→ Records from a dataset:
▶
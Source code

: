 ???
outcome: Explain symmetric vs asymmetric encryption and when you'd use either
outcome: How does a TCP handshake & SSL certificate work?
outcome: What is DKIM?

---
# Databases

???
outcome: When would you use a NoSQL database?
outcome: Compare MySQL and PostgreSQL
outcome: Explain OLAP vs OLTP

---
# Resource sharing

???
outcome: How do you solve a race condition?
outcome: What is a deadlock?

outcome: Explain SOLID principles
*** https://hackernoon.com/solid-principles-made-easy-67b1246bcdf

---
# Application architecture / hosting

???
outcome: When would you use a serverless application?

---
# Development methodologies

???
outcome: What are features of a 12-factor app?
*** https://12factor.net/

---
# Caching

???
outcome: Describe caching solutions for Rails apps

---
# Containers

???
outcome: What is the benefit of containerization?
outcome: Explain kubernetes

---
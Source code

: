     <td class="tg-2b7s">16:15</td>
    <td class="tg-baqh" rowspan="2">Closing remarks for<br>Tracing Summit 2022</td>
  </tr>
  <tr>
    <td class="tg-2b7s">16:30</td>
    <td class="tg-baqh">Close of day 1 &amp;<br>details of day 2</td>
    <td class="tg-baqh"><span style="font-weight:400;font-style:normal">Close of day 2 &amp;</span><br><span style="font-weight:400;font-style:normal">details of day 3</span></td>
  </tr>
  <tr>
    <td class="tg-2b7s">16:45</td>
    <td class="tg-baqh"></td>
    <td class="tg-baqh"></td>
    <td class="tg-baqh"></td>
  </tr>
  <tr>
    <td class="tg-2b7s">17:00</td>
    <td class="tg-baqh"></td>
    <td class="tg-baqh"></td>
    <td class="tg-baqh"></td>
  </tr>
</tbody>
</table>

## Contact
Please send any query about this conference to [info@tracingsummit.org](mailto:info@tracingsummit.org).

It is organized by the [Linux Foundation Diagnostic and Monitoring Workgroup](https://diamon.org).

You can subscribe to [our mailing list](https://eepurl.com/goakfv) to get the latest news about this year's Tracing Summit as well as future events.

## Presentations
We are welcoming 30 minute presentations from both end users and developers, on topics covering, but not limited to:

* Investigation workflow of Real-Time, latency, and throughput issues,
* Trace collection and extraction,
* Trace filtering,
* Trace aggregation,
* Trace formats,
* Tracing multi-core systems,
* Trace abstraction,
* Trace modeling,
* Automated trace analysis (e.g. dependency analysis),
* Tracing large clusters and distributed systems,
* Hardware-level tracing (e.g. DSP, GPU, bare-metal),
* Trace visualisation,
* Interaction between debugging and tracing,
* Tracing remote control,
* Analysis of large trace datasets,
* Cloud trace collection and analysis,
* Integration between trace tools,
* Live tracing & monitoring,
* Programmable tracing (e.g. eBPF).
◀
Filter the records above for "details" and copy every matching line.

→ WRITTEN SOLUTION:
    <td class="tg-baqh">Close of day 1 &amp;<br>details of day 2</td>
    <td class="tg-baqh"><span style="font-weight:400;font-style:normal">Close of day 2 &amp;</span><br><span style="font-weight:400;font-style:normal">details of day 3</span></td>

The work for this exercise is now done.